- Opening Delimiter -
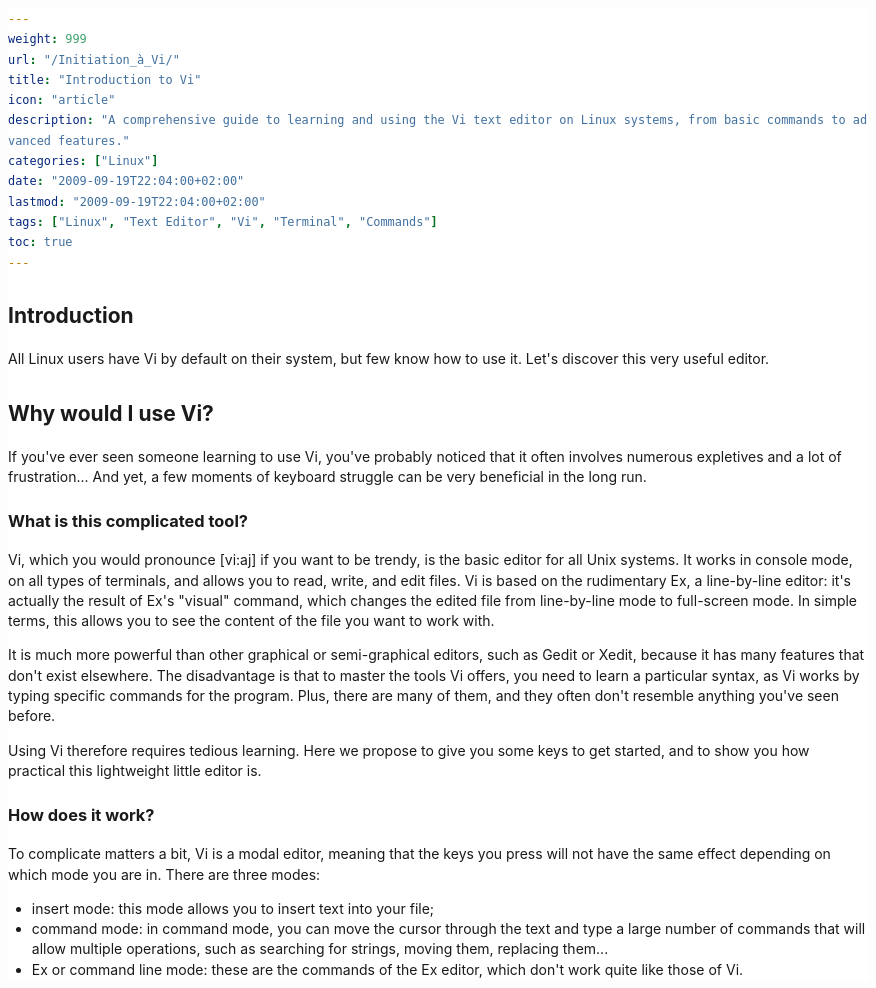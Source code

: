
 ```yaml
---
weight: 999
url: "/Initiation_à_Vi/"
title: "Introduction to Vi"
icon: "article"
description: "A comprehensive guide to learning and using the Vi text editor on Linux systems, from basic commands to advanced features."
categories: ["Linux"]
date: "2009-09-19T22:04:00+02:00"
lastmod: "2009-09-19T22:04:00+02:00"
tags: ["Linux", "Text Editor", "Vi", "Terminal", "Commands"]
toc: true
---
```


## Introduction

All Linux users have Vi by default on their system, but few know how to use it. Let's discover this very useful editor.

## Why would I use Vi?

If you've ever seen someone learning to use Vi, you've probably noticed that it often involves numerous expletives and a lot of frustration... And yet, a few moments of keyboard struggle can be very beneficial in the long run.

### What is this complicated tool?

Vi, which you would pronounce [vi:aj] if you want to be trendy, is the basic editor for all Unix systems. It works in console mode, on all types of terminals, and allows you to read, write, and edit files. Vi is based on the rudimentary Ex, a line-by-line editor: it's actually the result of Ex's "visual" command, which changes the edited file from line-by-line mode to full-screen mode. In simple terms, this allows you to see the content of the file you want to work with.

It is much more powerful than other graphical or semi-graphical editors, such as Gedit or Xedit, because it has many features that don't exist elsewhere. 
The disadvantage is that to master the tools Vi offers, you need to learn a particular syntax, as Vi works by typing specific commands for the program. Plus, there are many of them, and they often don't resemble anything you've seen before.

Using Vi therefore requires tedious learning. Here we propose to give you some keys to get started, and to show you how practical this lightweight little editor is.

### How does it work?

To complicate matters a bit, Vi is a modal editor, meaning that the keys you press will not have the same effect depending on which mode you are in. There are three modes:

* insert mode: this mode allows you to insert text into your file;
* command mode: in command mode, you can move the cursor through the text and type a large number of commands that will allow multiple operations, such as searching for strings, moving them, replacing them...
* Ex or command line mode: these are the commands of the Ex editor, which don't work quite like those of Vi.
- Closing Delimiter -
TASK ITEM: Every line that holds the word "learning" should be copied from the records.

EXERCISE OUTPUT:
description: "A comprehensive guide to learning and using the Vi text editor on Linux systems, from basic commands to advanced features."
If you've ever seen someone learning to use Vi, you've probably noticed that it often involves numerous expletives and a lot of frustration... And yet, a few moments of keyboard struggle can be very beneficial in the long run.
Using Vi therefore requires tedious learning. Here we propose to give you some keys to get started, and to show you how practical this lightweight little editor is.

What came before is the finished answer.